Last, we would like to thank the more than 40 referees who spent a considerable amount of time reviewing the papers and also the authors and coauthors of all of the papers submitted to our special section, including those whose papers could not be published in this issue due to extensive revision requests as well as the limited page budget. Special thanks are due to the Editor-in-Chief, Dr. Fabrizio Lombardi, for hosting our special issue and to Ms. Joyce Arnold for her excellent support during the submission and peer review process.

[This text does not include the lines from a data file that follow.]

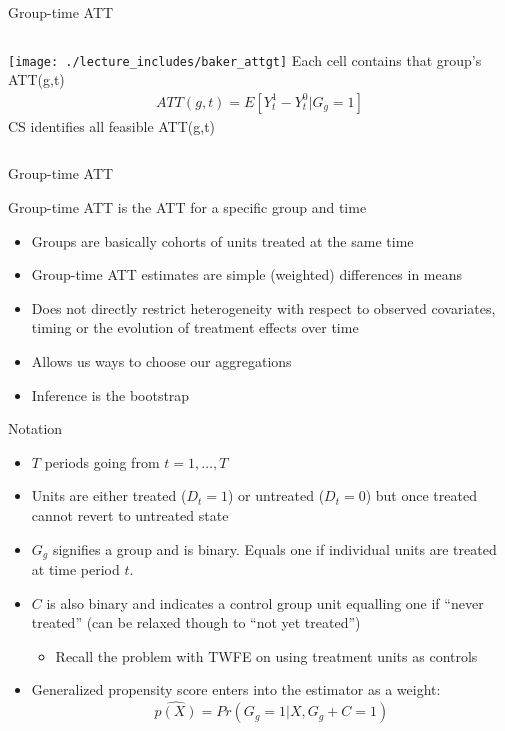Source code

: \documentclass{beamer}
\begin{document}
\begin{frame}{Group-time ATT}
       \begin{columns}
             \centering
             \texttt{[image: ./lecture\_includes/baker\_attgt]}
            Each cell contains that group's ATT(g,t)
\begin{eqnarray*}
ATT(g,t) = E[Y_t^1 - Y_t^0 | G_g=1]
\end{eqnarray*}CS identifies all feasible ATT(g,t)
         \end{columns} 
    \end{frame}




\begin{frame}{Group-time ATT}

Group-time ATT is the ATT for a specific group and time
\begin{itemize}
\item Groups are basically cohorts of units treated at the same time
\item Group-time ATT estimates are simple (weighted) differences in means
\item Does not directly restrict heterogeneity with respect to observed covariates, timing or the evolution of treatment effects over time
\item Allows us ways to choose our aggregations
\item Inference is the bootstrap
\end{itemize}

\end{frame}



\begin{frame}{Notation}

\begin{itemize}
\item $T$ periods going from $t=1, \dots, T$
\item Units are either treated ($D_t=1$) or untreated ($D_t=0$) but once treated cannot revert to untreated state
\item $G_g$ signifies a group and is binary.  Equals one if individual units are treated at time period $t$.
\item $C$ is also binary and indicates a control group unit equalling one if ``never treated'' (can be relaxed though to ``not yet treated'')
	\begin{itemize}
	\item Recall the problem with TWFE on using treatment units as controls
	\end{itemize}
\item Generalized propensity score enters into the estimator as a weight: $$\widehat{p(X)} = Pr(G_g=1 | X,G_g+C=1)$$
\end{itemize}

\end{frame}
\end{document}
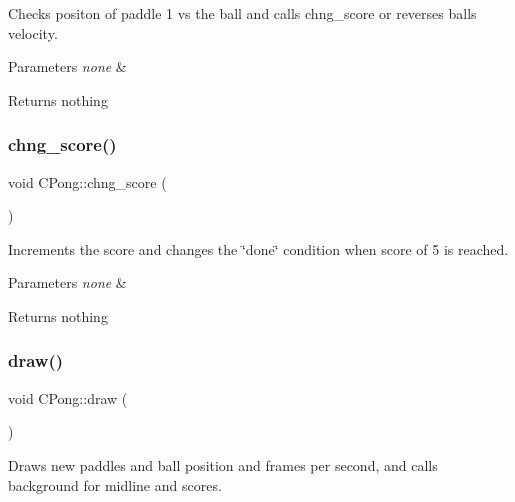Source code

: Checks positon of paddle 1 vs the ball and calls chng\+\_\+score or reverses balls velocity. 


\begin{DoxyParams}{Parameters}
{\em none} & \\
\hline
\end{DoxyParams}
\begin{DoxyReturn}{Returns}
nothing 
\end{DoxyReturn}
\hypertarget{class_c_pong_a310107b0dc9d4a036bc931f75be96140}{}\label{class_c_pong_a310107b0dc9d4a036bc931f75be96140} 
\subsubsection{\texorpdfstring{chng\+\_\+score()}{chng\_score()}}
{\footnotesize\ttfamily void C\+Pong\+::chng\+\_\+score (\begin{DoxyParamCaption}{ }\end{DoxyParamCaption})\hspace{0.3cm}{\ttfamily [private]}}



Increments the score and changes the \char`\"{}done\char`\"{} condition when score of 5 is reached. 


\begin{DoxyParams}{Parameters}
{\em none} & \\
\hline
\end{DoxyParams}
\begin{DoxyReturn}{Returns}
nothing 
\end{DoxyReturn}
\hypertarget{class_c_pong_ae5c14ff09d074474ffd4f220b21dc00f}{}\label{class_c_pong_ae5c14ff09d074474ffd4f220b21dc00f} 
\subsubsection{\texorpdfstring{draw()}{draw()}}
{\footnotesize\ttfamily void C\+Pong\+::draw (\begin{DoxyParamCaption}{ }\end{DoxyParamCaption})\hspace{0.3cm}{\ttfamily [virtual]}}



Draws new paddles and ball position and frames per second, and calls background for midline and scores. 


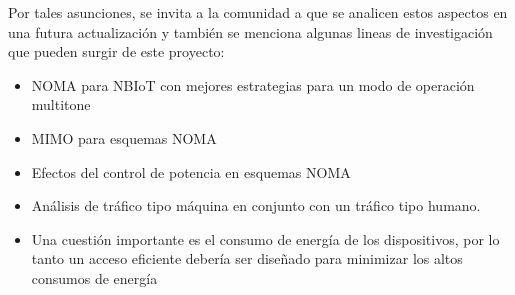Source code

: Por tales asunciones, se invita a la comunidad a que se analicen estos aspectos en una futura actualización y también se menciona algunas lineas de investigación que pueden surgir de este proyecto:

\begin{itemize}
    \item NOMA para NBIoT con mejores estrategias para un modo de operación multitone
    \item MIMO para esquemas NOMA
    \item Efectos del control de potencia en esquemas NOMA
    \item Análisis de tráfico tipo máquina en conjunto con un tráfico tipo humano.
    \item Una cuestión importante es el consumo de energía de los dispositivos, por lo tanto un acceso eficiente debería ser diseñado para minimizar los altos consumos de energía
\end{itemize}


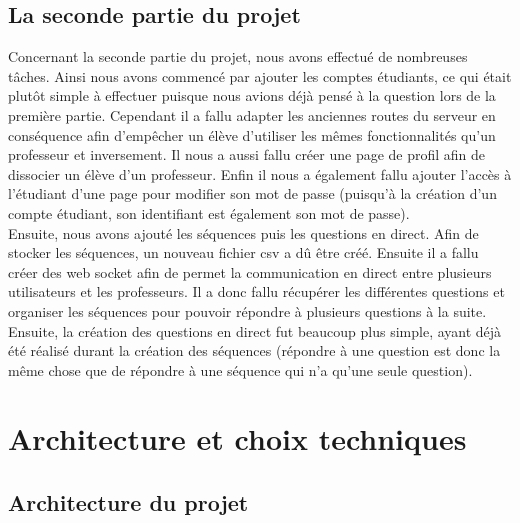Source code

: \documentclass[a4paper, 12pt]{article}
\begin{document}
\subsection{La seconde partie du projet}

Concernant la seconde partie du projet, nous avons effectué de nombreuses tâches.
Ainsi nous avons commencé par ajouter les comptes étudiants, ce qui était plutôt simple à effectuer puisque nous avions déjà pensé à la question lors de la première partie. 
Cependant il a fallu adapter les anciennes routes du serveur en conséquence afin d'empêcher un élève d'utiliser les mêmes fonctionnalités qu'un professeur et inversement.
Il nous a aussi fallu créer une page de profil afin de dissocier un élève d'un professeur. 
Enfin il nous a également fallu ajouter l'accès à l'étudiant d'une page pour modifier son mot de passe (puisqu'à la création d'un compte étudiant, son identifiant est également son mot de passe). 
\\Ensuite, nous avons ajouté les séquences puis les questions en direct. 
Afin de stocker les séquences, un nouveau fichier csv a dû être créé. Ensuite il a fallu créer des web socket afin de permet la communication en direct entre plusieurs utilisateurs et les professeurs. Il a donc fallu récupérer les différentes questions et organiser les séquences pour pouvoir répondre à plusieurs questions à la suite. Ensuite, la création des questions en direct fut beaucoup plus simple, ayant déjà été réalisé durant la création des séquences (répondre à une question est donc la même chose que de répondre à une séquence qui n'a qu'une seule question). 

\section{Architecture et choix techniques}

\subsection{Architecture du projet}
\end{document}
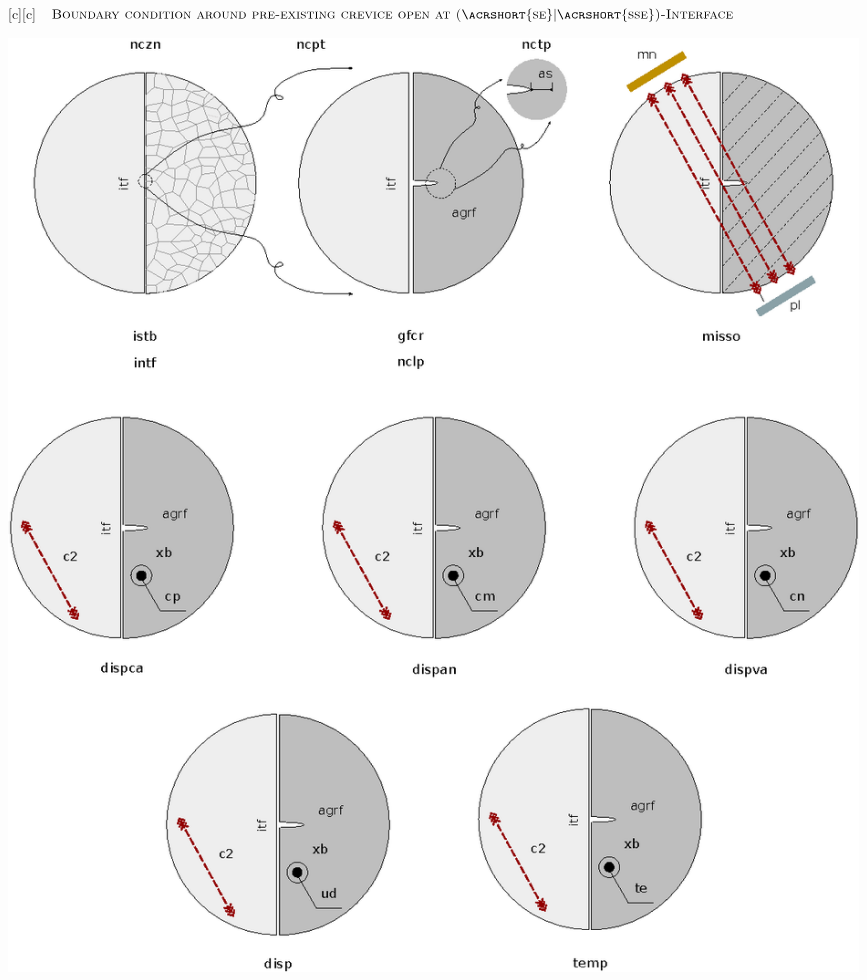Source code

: [c][c]   {\scriptsize
	$\textsc{Boundary condition around pre-existing crevice
			open at (\acrshort{se}$|$\acrshort{sse})-Interface}$}

\includegraphics[width=0.99\textwidth]{structuralfivefields_multi.eps}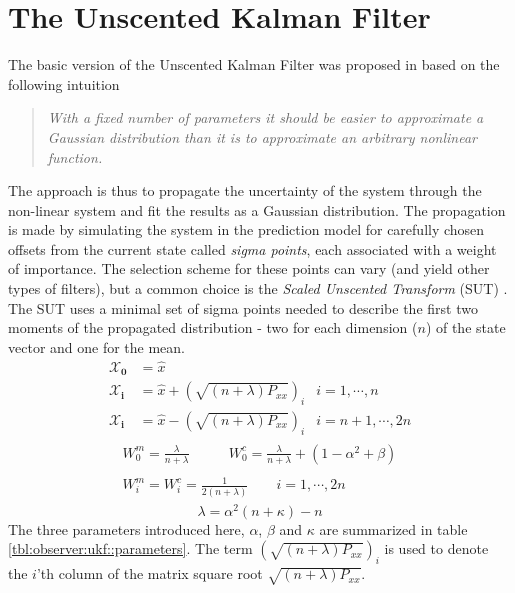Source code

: \section{The Unscented Kalman Filter}
\label{sec:observer:ukf}
    The basic version of the Unscented Kalman Filter was proposed in \citep{Julier95anewapproach}
    based on the following intuition \citep{Julier95anewapproach}
    \begin{quote}\textit{
        With a fixed number of parameters it should be easier to approximate a Gaussian
        distribution than it is to approximate an arbitrary nonlinear function.
        }
    \end{quote}
    The approach is thus to propagate the uncertainty of the system
    through the non-linear system and fit the results as a Gaussian distribution.
    The propagation is made by simulating the system in the prediction
    model for carefully chosen offsets from the current state called
    \textit{sigma points}, each associated with a weight of importance.
    The selection scheme for these points can vary (and yield other
    types of filters), but a common choice
    is the \textit{Scaled Unscented Transform} (SUT) \citep{vandermerwe:upf}.
    The SUT uses a minimal set of sigma points needed to describe the
    first two moments of the propagated distribution - two for each
    dimension ($n$) of the state vector and one for the mean.
    \begin{align}\nonumber
        \mathbf{\mathcal{X}_{0}} &= \hat{x} & \\\nonumber
        \mathbf{\mathcal{X}_{i}} &= \hat{x} + \left( \sqrt{(n + \lambda) P_{xx}} \right)_{i}
            & i = 1,\cdots,n \\
        \mathbf{\mathcal{X}_{i}} &= \hat{x} - \left( \sqrt{(n + \lambda) P_{xx}} \right)_{i}
            & i = n+1,\cdots,2n
    \end{align}
    \begin{align}\nonumber
        \begin{array}{lr}
        W_{0}^{m} = \frac{\lambda}{n + \lambda} \qquad&
            W_{0}^{c} = \frac{\lambda}{n + \lambda} + (1-\alpha^{2} + \beta){}
        \end{array}\\
        \begin{array}{c}
            W^{m}_{i} =  W^{c}_{i} = \frac{1}{2(n + \lambda)} \qquad i = 1,\cdots,2n{}
        \end{array}
    \end{align}
    \begin{equation}
        \lambda = \alpha^{2}(n + \kappa) - n
    \end{equation}
    The three parameters introduced here, $\alpha$, $\beta$ and $\kappa$
    are summarized in table \ref{tbl:observer:ukf::parameters}.
    The term $\left( \sqrt{(n + \lambda) P_{xx}} \right)_{i}$ is used to
    denote the $i$'th column of the matrix square root $\sqrt{(n + \lambda) P_{xx}}$.


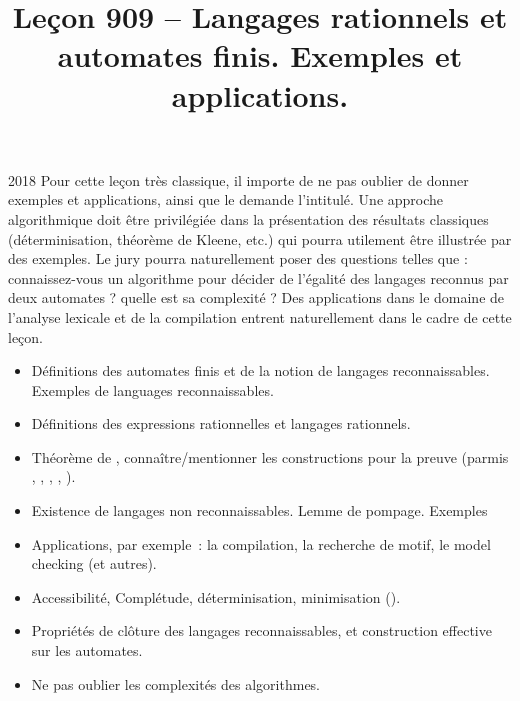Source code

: \documentclass{agregfiche}
\title{Leçon 909 -- Langages rationnels et automates finis.  Exemples et applications.}
\begin{document}
\maketitle

\secrapports

\begin{rapport}{2018}
Pour cette leçon très classique, il importe de ne pas oublier de donner exemples et applications, ainsi
que le demande l’intitulé.
Une approche algorithmique doit être privilégiée dans la présentation des résultats classiques (déterminisation, théorème de
Kleene, etc.) qui pourra utilement être illustrée par des exemples. Le jury pourra naturellement poser des questions telles que : connaissez-vous un algorithme pour décider de l’égalité des langages reconnus par deux automates ? quelle est sa complexité ?
Des applications dans le domaine de l’analyse lexicale et de la compilation entrent naturellement dans
le cadre de cette leçon.
\end{rapport}

\secindispensables

\begin{itemize}
\item  Définitions des automates finis et de la notion de langages reconnaissables. Exemples de languages reconnaissables.
\item Définitions des expressions rationnelles et langages rationnels.
\item Théorème de , connaître/mentionner les constructions pour la preuve (parmis , , , , ).
\end{itemize}

\secasavoir

\begin{itemize}
	\item Existence de langages non reconnaissables. Lemme de pompage. Exemples
	\item Applications, par exemple~: la compilation, la recherche de motif, le
	model checking (et autres).
	\item Accessibilité, Complétude, déterminisation, minimisation ().
	\item Propriétés de clôture des langages reconnaissables, et construction
	effective sur les automates.
	\item Ne pas oublier les complexités des algorithmes.
\end{itemize}
\end{document}
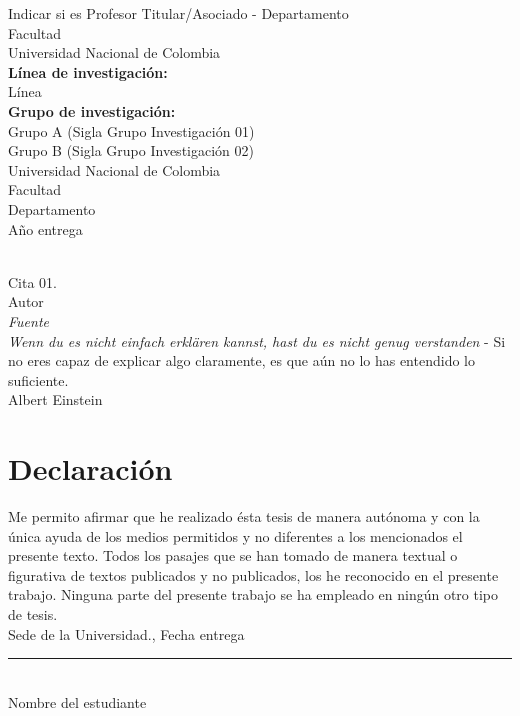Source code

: \documentclass[10pt,spanish,fleqn,openany,twoside,letterpaper]{book}
\newcommand{\studentname}{}
\newcommand{\submissiondate}{}
\newcommand{\resgroupone}{}
\newcommand{\resgrouptwo}{}
\newcommand{\researchtopic}{}
\newcommand{\codirectortitle}{} %
\newcommand{\issuedate}{}
\newcommand{\sede}{}
\newcommand{\department}{}
\newcommand{\faculty}{}
\newcommand{\university}{Universidad Nacional de Colombia}
\renewcommand{\studentname}{Nombre del estudiante}
\renewcommand{\issuedate}{Año entrega}
\renewcommand{\submissiondate}{Fecha entrega}
\renewcommand{\codirectortitle}{Indicar si es Profesor Titular/Asociado}
\renewcommand{\resgroupone}{Grupo A (Sigla Grupo Investigación 01) }
\renewcommand{\resgrouptwo}{Grupo B (Sigla Grupo Investigación 02) }
\renewcommand{\researchtopic}{Línea}
\renewcommand{\sede}{Sede de la Universidad}
\renewcommand{\department}{Departamento}
\renewcommand{\faculty}{Facultad}
\begin{document}
{\begin{center}
\codirectortitle \; - \department \\
\faculty \\
\university 
\vspace{1.5cm} \\
\textbf{Línea de investigación:} \\ 
\researchtopic\\
\textbf{Grupo de investigación:} \\
\resgroupone \\
\resgrouptwo \\
\vspace{1.5cm} 
\university \\
\faculty \\
\department \\
\issuedate
\end{center}

\newpage
\thispagestyle{empty}
\begin{flushright}
\begin{minipage}{12.5cm}
\noindent
\\[10em]
{\Large Cita 01.}
\\[3em]
Autor
\\ \textit{Fuente}
\\[10em]
{\Large \textit{Wenn du es nicht einfach erkl\"{a}ren kannst, hast du es nicht genug verstanden} - Si no eres capaz de explicar algo claramente, es que aún no lo has entendido lo suficiente.}
\\[3em]
Albert Einstein
\end{minipage}
\end{flushright} 

\newpage
\chapter*{\sffamily Declaración}
\par Me permito afirmar que he realizado ésta tesis de manera autónoma y con la única ayuda de los medios permitidos y no diferentes a los mencionados el presente texto. Todos los pasajes que se han tomado de manera textual o figurativa de textos publicados y no publicados, los he reconocido en el presente trabajo. Ninguna parte del presente trabajo se ha empleado en ningún otro tipo de tesis. 
\\[1em]
\sede., \submissiondate
\\[6em]
\rule{6cm}{0.5pt}\\
\studentname
}
\end{document}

We hope you appreciate the reading.
Warmest Regards,
Rodrigo Capobianco Guido
Li Deng
Shoji Makino
Guest Editors

    R.C. Guido is with the SpeechLab, University of São Paulo (USP), Institute of Physics at São Carlos (IFSC), Department of Physics and Informatics (FFI), Avenida Trabalhador São Carlense 400, São Carlos, SP 13560-970, Brazil. E-mail: guido@ifsc.usp.br.

    L. Deng is with Microsoft Research, One Microsoft Way, Redmond, WA 98052-6399. E-mail: deng@microsoft.com.

    S. Makino is with NTT Communication Science Laboratories, NTT Corporation, 2-4 Hikaridai, Seika-cho, Kyoto 619-0237 Japan.

    E-mail: maki@cslab.kecl.ntt.co.jp.

For information on obtaining reprints of this article, please send e-mail to: tc@computer.org.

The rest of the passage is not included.